## [TASK REQUIREMENTS]
Copy out all lines of the listing below that hold "eqnarray".

## [SOURCE MATERIAL]
-.-.-
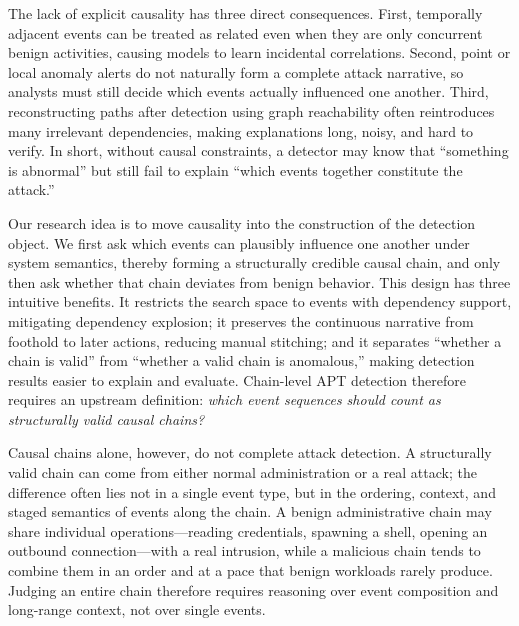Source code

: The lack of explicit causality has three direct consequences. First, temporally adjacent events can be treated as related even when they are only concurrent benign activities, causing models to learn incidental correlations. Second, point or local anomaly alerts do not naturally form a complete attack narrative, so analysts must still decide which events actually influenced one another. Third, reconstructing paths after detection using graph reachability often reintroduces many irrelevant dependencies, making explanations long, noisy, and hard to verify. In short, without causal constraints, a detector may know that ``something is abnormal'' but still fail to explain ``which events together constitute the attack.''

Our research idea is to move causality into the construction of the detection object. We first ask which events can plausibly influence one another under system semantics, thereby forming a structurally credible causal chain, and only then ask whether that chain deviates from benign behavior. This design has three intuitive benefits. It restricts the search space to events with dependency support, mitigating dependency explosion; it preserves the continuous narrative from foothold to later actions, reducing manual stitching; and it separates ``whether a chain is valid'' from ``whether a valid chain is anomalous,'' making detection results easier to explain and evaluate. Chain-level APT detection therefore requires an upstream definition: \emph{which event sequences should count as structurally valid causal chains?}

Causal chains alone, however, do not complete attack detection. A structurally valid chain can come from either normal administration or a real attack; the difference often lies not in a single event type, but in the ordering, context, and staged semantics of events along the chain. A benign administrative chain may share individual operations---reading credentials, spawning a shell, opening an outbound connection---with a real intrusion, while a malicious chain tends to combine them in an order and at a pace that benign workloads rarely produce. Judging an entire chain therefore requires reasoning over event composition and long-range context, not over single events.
-.-.-
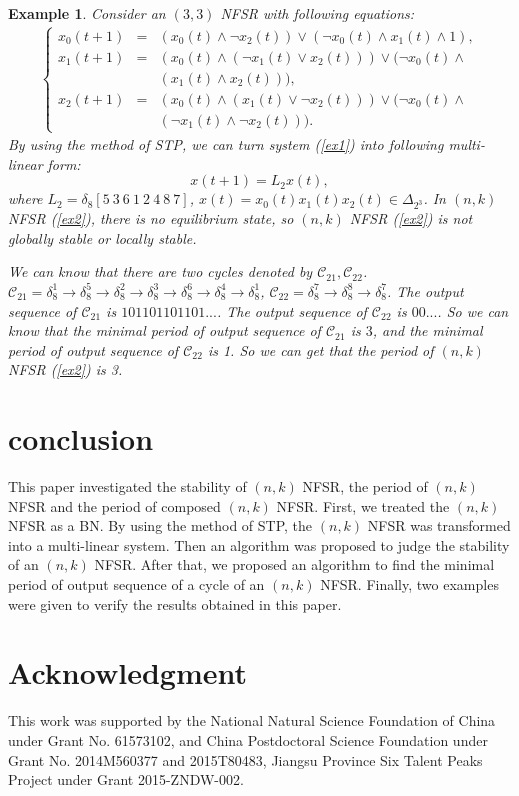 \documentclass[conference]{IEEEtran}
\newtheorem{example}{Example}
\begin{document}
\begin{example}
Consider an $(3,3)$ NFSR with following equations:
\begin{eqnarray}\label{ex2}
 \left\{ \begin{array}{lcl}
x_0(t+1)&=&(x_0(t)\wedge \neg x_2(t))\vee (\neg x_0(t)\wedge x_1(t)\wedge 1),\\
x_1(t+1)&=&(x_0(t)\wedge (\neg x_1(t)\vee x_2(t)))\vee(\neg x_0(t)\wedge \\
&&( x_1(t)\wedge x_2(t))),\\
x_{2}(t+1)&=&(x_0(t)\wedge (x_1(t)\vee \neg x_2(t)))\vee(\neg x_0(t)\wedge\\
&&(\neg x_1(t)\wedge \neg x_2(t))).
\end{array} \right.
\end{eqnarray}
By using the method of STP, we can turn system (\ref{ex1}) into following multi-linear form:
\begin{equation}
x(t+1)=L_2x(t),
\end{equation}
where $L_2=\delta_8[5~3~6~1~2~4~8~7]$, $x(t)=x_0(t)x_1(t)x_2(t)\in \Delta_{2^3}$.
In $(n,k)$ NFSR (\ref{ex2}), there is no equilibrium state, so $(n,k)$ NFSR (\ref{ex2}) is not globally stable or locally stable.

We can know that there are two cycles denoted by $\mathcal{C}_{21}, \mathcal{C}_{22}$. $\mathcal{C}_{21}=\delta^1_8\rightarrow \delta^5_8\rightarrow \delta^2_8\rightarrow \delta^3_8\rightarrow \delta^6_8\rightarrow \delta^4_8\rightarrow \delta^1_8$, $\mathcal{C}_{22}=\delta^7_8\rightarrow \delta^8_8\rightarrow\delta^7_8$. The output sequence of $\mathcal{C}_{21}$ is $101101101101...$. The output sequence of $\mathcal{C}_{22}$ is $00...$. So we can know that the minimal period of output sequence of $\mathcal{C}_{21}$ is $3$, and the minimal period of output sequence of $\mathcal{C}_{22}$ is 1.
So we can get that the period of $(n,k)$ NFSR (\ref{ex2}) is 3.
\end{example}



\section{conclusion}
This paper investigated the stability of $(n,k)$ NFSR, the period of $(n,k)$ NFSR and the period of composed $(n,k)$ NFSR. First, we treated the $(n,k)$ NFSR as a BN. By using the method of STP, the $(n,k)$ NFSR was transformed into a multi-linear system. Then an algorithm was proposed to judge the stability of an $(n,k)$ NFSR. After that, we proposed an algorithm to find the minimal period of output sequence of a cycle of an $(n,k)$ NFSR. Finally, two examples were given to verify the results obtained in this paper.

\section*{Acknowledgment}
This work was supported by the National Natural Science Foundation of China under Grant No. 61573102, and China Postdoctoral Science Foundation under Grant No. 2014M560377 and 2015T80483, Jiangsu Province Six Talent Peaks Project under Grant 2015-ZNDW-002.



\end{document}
-.-.-
## [RESULT OF THE EXERCISE]
\begin{eqnarray}\label{ex2}
\end{eqnarray}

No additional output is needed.